Since Scala runs on the JVM we have access to the famous java.io library which makes parsing the list a piece of cake.

here’s the list of words I’m using: https://github.com/dwyl/english-words/blob/master/words.txt

url="https://raw.githubusercontent.com/dwyl/english-words/master/words.txt"

curl $url >> words.txt

touch WordMapper.scala

in WordMapper.scala:

import java.io._
import scala.io.Source

val inputFile = "words.txt"
val outputFile = new File("dict.csv")
val fileWriter = new BufferedWriter(new FileWriter(outputFile))

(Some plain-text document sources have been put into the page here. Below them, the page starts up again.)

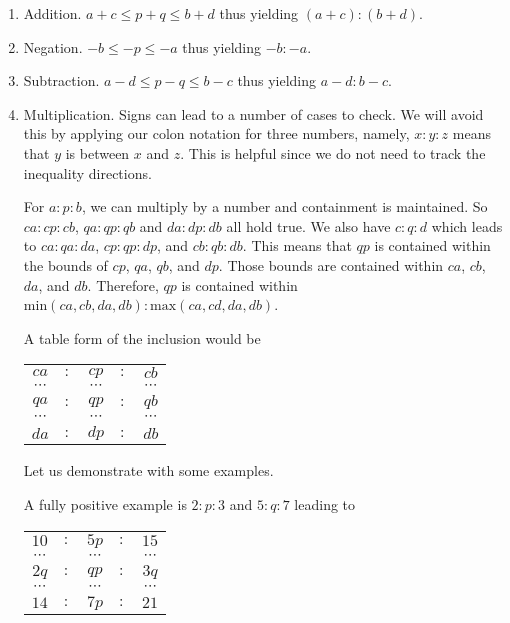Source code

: \documentclass[12pt]{article}
\begin{document}
\begin{enumerate}
    \item Addition.   $a +c \leq  p + q \leq  b +d$ thus yielding $(a+c):(b+d)$.
    \item Negation.  $-b \leq -p \leq -a$ thus yielding $-b:-a$.
    \item Subtraction.  $a - d \leq p-q \leq b -c$  thus yielding $a-d:b-c$.
    \item Multiplication. Signs can lead to a number of cases to check. We will avoid this by  applying our colon notation for three numbers, namely,  $x:y:z$ means that $y$ is between $x$ and $z$. This is helpful since we do not need to track the inequality directions. 
    
    For $a:p:b$, we can multiply by a number and containment is maintained. So $ca:cp:cb$, $qa: qp: qb$ and $da:dp:db$ all hold true. We also have $c:q:d$ which leads to $ca:qa:da$, $cp:qp:dp$, and $cb:qb:db$. This means that $qp$ is contained within the bounds of $cp$, $qa$, $qb$, and $dp$. Those bounds are contained within $ca$, $cb$, $da$, and $db$. Therefore, $qp$ is contained within $\mathrm{min}(ca, cb, da, db):\mathrm{max}(ca, cd, da, db)$. 
    
    A table form of the inclusion would be 
    
    \begin{tabular}{ccccc}
        $ca$ &$:$& $cp$ &$:$& $cb$ \\
        $\cdots$ & & $\cdots$ & & $\cdots$ \\
        $qa$ &$:$& $qp$ &$:$& $qb$\\
        $\cdots$ & & $\cdots$ & & $\cdots$ \\
         $da$ &$:$& $dp$&$:$& $db$
    \end{tabular}
    
    Let us demonstrate with some examples. 
    
    A fully positive example is $2:p:3$ and $5:q:7$ leading to 
    
     \begin{tabular}{ccccc}
        $10$ &$:$& $5p$ &$:$& $15$ \\
        $\cdots$ & & $\cdots$ & & $\cdots$ \\
        $2q$ &$:$& $qp$ &$:$& $3q$\\
        $\cdots$ & & $\cdots$ & & $\cdots$ \\
         $14$ &$:$& $7p$&$:$& $21$
    \end{tabular}
    

\end{enumerate}
\end{document}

for (word <- Source.fromFile(inputFile).getLines) {
  val canonical = word.split("").sorted.mkString("")
  fileWriter.write(s"""$word, $canonical\n""")
}

fileWriter.close

Back in the bash terminal:

scala WordMapper.scala

tail dict.csv

# zymotic, cimotyz
# zymotically, acillmotyyz
# zymotize, eimotyzz
# zymotoxic, cimootxyz
# zymurgies, egimrsuyz
# zymurgy, gmruyyz
# zythem, ehmtyz
# zythum, hmtuyz
# zyzzyva, avyyzzz
# zyzzyvas, asvyyzz

Nice and easy. Now we have a file ready to import into Postgres.